RECORDS FOR THIS TASK Block Start
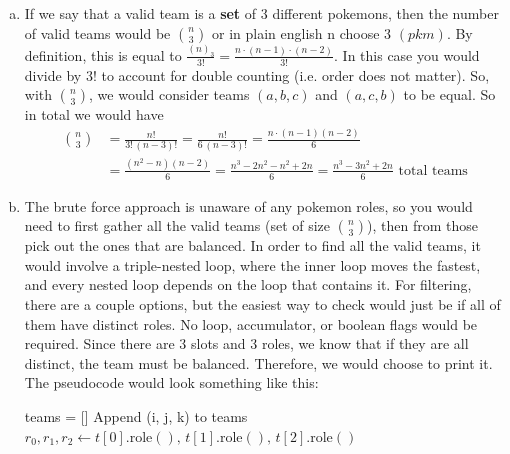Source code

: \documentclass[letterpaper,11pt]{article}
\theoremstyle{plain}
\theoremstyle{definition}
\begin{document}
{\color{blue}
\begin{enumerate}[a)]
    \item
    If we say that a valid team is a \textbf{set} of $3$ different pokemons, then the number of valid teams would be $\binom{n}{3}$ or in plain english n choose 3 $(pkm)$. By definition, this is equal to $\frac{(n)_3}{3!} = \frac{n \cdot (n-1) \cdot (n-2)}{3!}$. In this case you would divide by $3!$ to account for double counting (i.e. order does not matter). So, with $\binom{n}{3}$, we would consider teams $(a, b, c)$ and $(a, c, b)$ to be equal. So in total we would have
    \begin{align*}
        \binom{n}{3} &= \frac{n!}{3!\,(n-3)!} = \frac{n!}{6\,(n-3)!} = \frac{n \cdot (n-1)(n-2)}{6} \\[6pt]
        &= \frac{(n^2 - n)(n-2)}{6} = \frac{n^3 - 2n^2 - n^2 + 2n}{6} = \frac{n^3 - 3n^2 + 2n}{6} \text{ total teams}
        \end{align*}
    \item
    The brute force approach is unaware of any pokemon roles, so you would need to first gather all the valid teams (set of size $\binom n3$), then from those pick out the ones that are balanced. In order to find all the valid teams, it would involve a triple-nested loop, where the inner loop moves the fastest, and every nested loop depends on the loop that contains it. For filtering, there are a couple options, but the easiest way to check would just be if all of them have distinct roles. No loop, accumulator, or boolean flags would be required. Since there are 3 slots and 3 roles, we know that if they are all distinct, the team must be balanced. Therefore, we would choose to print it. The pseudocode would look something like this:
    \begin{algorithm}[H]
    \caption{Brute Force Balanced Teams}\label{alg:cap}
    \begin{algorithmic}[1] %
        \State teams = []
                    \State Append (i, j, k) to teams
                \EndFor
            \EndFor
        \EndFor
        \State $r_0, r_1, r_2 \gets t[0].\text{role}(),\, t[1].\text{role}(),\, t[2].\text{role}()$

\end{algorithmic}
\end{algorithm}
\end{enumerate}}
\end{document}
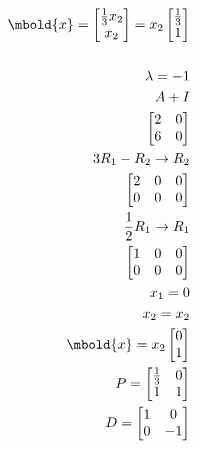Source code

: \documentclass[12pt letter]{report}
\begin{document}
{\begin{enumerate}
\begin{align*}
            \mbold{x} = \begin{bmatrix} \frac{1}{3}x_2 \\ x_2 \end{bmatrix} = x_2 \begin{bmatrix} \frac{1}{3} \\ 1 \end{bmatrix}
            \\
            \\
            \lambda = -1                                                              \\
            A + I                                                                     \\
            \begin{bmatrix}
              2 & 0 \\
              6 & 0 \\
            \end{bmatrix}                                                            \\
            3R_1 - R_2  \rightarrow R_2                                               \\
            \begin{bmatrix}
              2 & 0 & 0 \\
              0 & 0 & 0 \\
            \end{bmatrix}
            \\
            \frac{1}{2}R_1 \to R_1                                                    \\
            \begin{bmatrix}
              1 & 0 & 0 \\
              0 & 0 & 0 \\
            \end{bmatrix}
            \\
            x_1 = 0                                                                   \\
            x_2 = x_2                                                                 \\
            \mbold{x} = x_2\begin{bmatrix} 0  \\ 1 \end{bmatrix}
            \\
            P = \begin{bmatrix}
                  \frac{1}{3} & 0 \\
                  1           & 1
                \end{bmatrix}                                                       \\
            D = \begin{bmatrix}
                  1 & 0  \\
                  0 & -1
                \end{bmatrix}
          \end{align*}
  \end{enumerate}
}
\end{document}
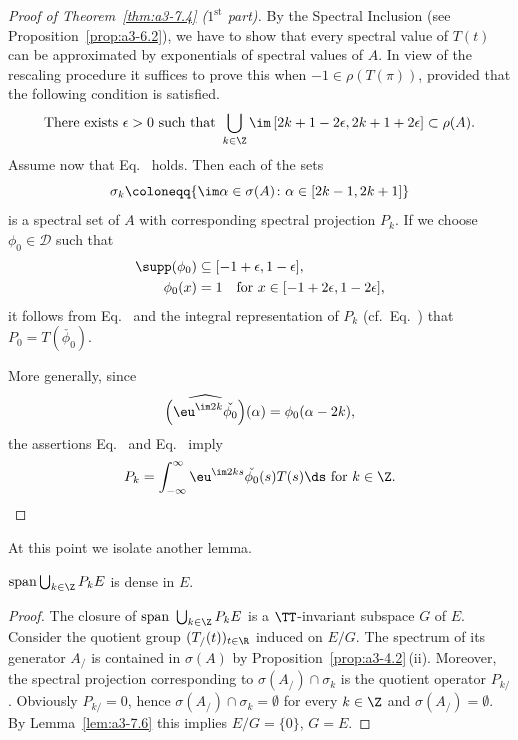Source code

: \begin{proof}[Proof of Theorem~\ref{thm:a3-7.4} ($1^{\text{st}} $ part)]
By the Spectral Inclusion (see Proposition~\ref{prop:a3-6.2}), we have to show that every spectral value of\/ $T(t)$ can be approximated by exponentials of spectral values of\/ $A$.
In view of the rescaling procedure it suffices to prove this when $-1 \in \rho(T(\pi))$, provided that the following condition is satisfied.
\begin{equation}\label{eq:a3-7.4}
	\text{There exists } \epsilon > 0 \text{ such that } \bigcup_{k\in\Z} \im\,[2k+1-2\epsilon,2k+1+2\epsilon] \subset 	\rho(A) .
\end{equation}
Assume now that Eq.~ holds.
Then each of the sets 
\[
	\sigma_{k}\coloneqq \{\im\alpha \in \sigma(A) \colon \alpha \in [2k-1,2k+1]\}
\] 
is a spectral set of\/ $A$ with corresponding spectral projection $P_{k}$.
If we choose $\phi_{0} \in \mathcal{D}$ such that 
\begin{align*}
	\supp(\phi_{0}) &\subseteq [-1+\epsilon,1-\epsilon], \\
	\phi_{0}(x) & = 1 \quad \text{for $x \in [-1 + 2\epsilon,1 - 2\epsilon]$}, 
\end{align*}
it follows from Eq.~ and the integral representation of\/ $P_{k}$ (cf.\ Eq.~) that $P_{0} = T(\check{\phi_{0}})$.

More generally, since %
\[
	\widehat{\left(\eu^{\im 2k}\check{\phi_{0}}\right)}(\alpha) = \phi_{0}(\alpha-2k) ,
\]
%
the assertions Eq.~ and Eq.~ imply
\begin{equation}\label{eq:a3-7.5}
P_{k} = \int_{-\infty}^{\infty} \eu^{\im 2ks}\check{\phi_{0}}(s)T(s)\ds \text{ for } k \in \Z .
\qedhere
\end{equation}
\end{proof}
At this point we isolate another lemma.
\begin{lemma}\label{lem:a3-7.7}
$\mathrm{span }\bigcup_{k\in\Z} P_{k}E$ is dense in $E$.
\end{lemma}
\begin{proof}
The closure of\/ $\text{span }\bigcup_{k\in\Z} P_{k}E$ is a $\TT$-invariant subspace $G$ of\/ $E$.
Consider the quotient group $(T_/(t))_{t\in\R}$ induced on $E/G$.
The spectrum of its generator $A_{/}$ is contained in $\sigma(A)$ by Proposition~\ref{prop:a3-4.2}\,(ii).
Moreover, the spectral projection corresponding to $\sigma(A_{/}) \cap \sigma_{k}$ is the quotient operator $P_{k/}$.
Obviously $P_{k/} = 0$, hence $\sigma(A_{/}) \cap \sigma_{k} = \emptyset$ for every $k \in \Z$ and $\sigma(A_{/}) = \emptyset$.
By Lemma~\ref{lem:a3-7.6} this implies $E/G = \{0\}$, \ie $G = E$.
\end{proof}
RECORDS FOR THIS TASK Block End
## ABOUT THIS TASK
What's needed here is an exact repeat of all the records above, pictures excluded.

## TASK RESULT
Source code

: \documentclass[letterpaper,11pt]{article}
\theoremstyle{plain}
\theoremstyle{definition}
\begin{document}
{\color{blue}
\begin{enumerate}[a)]
    \item
    If we say that a valid team is a \textbf{set} of $3$ different pokemons, then the number of valid teams would be $\binom{n}{3}$ or in plain english n choose 3 $(pkm)$. By definition, this is equal to $\frac{(n)_3}{3!} = \frac{n \cdot (n-1) \cdot (n-2)}{3!}$. In this case you would divide by $3!$ to account for double counting (i.e. order does not matter). So, with $\binom{n}{3}$, we would consider teams $(a, b, c)$ and $(a, c, b)$ to be equal. So in total we would have
    \begin{align*}
        \binom{n}{3} &= \frac{n!}{3!\,(n-3)!} = \frac{n!}{6\,(n-3)!} = \frac{n \cdot (n-1)(n-2)}{6} \\[6pt]
        &= \frac{(n^2 - n)(n-2)}{6} = \frac{n^3 - 2n^2 - n^2 + 2n}{6} = \frac{n^3 - 3n^2 + 2n}{6} \text{ total teams}
        \end{align*}
    \item
    The brute force approach is unaware of any pokemon roles, so you would need to first gather all the valid teams (set of size $\binom n3$), then from those pick out the ones that are balanced. In order to find all the valid teams, it would involve a triple-nested loop, where the inner loop moves the fastest, and every nested loop depends on the loop that contains it. For filtering, there are a couple options, but the easiest way to check would just be if all of them have distinct roles. No loop, accumulator, or boolean flags would be required. Since there are 3 slots and 3 roles, we know that if they are all distinct, the team must be balanced. Therefore, we would choose to print it. The pseudocode would look something like this:
    \begin{algorithm}[H]
    \caption{Brute Force Balanced Teams}\label{alg:cap}
    \begin{algorithmic}[1] %
        \State teams = []
                    \State Append (i, j, k) to teams
                \EndFor
            \EndFor
        \EndFor
        \State $r_0, r_1, r_2 \gets t[0].\text{role}(),\, t[1].\text{role}(),\, t[2].\text{role}()$

\end{algorithmic}
\end{algorithm}
\end{enumerate}}
\end{document}
Source code

: \documentclass[12pt letter]{report}
\begin{document}
{\begin{enumerate}
\begin{align*}
            \mbold{x} = \begin{bmatrix} \frac{1}{3}x_2 \\ x_2 \end{bmatrix} = x_2 \begin{bmatrix} \frac{1}{3} \\ 1 \end{bmatrix}
            \\
            \\
            \lambda = -1                                                              \\
            A + I                                                                     \\
            \begin{bmatrix}
              2 & 0 \\
              6 & 0 \\
            \end{bmatrix}                                                            \\
            3R_1 - R_2  \rightarrow R_2                                               \\
            \begin{bmatrix}
              2 & 0 & 0 \\
              0 & 0 & 0 \\
            \end{bmatrix}
            \\
            \frac{1}{2}R_1 \to R_1                                                    \\
            \begin{bmatrix}
              1 & 0 & 0 \\
              0 & 0 & 0 \\
            \end{bmatrix}
            \\
            x_1 = 0                                                                   \\
            x_2 = x_2                                                                 \\
            \mbold{x} = x_2\begin{bmatrix} 0  \\ 1 \end{bmatrix}
            \\
            P = \begin{bmatrix}
                  \frac{1}{3} & 0 \\
                  1           & 1
                \end{bmatrix}                                                       \\
            D = \begin{bmatrix}
                  1 & 0  \\
                  0 & -1
                \end{bmatrix}
          \end{align*}
  \end{enumerate}
}
\end{document}
Source code

: \begin{proof}[Proof of Theorem~\ref{thm:a3-7.4} ($1^{\text{st}} $ part)]
By the Spectral Inclusion (see Proposition~\ref{prop:a3-6.2}), we have to show that every spectral value of\/ $T(t)$ can be approximated by exponentials of spectral values of\/ $A$.
In view of the rescaling procedure it suffices to prove this when $-1 \in \rho(T(\pi))$, provided that the following condition is satisfied.
\begin{equation}\label{eq:a3-7.4}
	\text{There exists } \epsilon > 0 \text{ such that } \bigcup_{k\in\Z} \im\,[2k+1-2\epsilon,2k+1+2\epsilon] \subset 	\rho(A) .
\end{equation}
Assume now that Eq.~ holds.
Then each of the sets 
\[
	\sigma_{k}\coloneqq \{\im\alpha \in \sigma(A) \colon \alpha \in [2k-1,2k+1]\}
\] 
is a spectral set of\/ $A$ with corresponding spectral projection $P_{k}$.
If we choose $\phi_{0} \in \mathcal{D}$ such that 
\begin{align*}
	\supp(\phi_{0}) &\subseteq [-1+\epsilon,1-\epsilon], \\
	\phi_{0}(x) & = 1 \quad \text{for $x \in [-1 + 2\epsilon,1 - 2\epsilon]$}, 
\end{align*}
it follows from Eq.~ and the integral representation of\/ $P_{k}$ (cf.\ Eq.~) that $P_{0} = T(\check{\phi_{0}})$.

More generally, since %
\[
	\widehat{\left(\eu^{\im 2k}\check{\phi_{0}}\right)}(\alpha) = \phi_{0}(\alpha-2k) ,
\]
%
the assertions Eq.~ and Eq.~ imply
\begin{equation}\label{eq:a3-7.5}
P_{k} = \int_{-\infty}^{\infty} \eu^{\im 2ks}\check{\phi_{0}}(s)T(s)\ds \text{ for } k \in \Z .
\qedhere
\end{equation}
\end{proof}
At this point we isolate another lemma.
\begin{lemma}\label{lem:a3-7.7}
$\mathrm{span }\bigcup_{k\in\Z} P_{k}E$ is dense in $E$.
\end{lemma}
\begin{proof}
The closure of\/ $\text{span }\bigcup_{k\in\Z} P_{k}E$ is a $\TT$-invariant subspace $G$ of\/ $E$.
Consider the quotient group $(T_/(t))_{t\in\R}$ induced on $E/G$.
The spectrum of its generator $A_{/}$ is contained in $\sigma(A)$ by Proposition~\ref{prop:a3-4.2}\,(ii).
Moreover, the spectral projection corresponding to $\sigma(A_{/}) \cap \sigma_{k}$ is the quotient operator $P_{k/}$.
Obviously $P_{k/} = 0$, hence $\sigma(A_{/}) \cap \sigma_{k} = \emptyset$ for every $k \in \Z$ and $\sigma(A_{/}) = \emptyset$.
By Lemma~\ref{lem:a3-7.6} this implies $E/G = \{0\}$, \ie $G = E$.
\end{proof}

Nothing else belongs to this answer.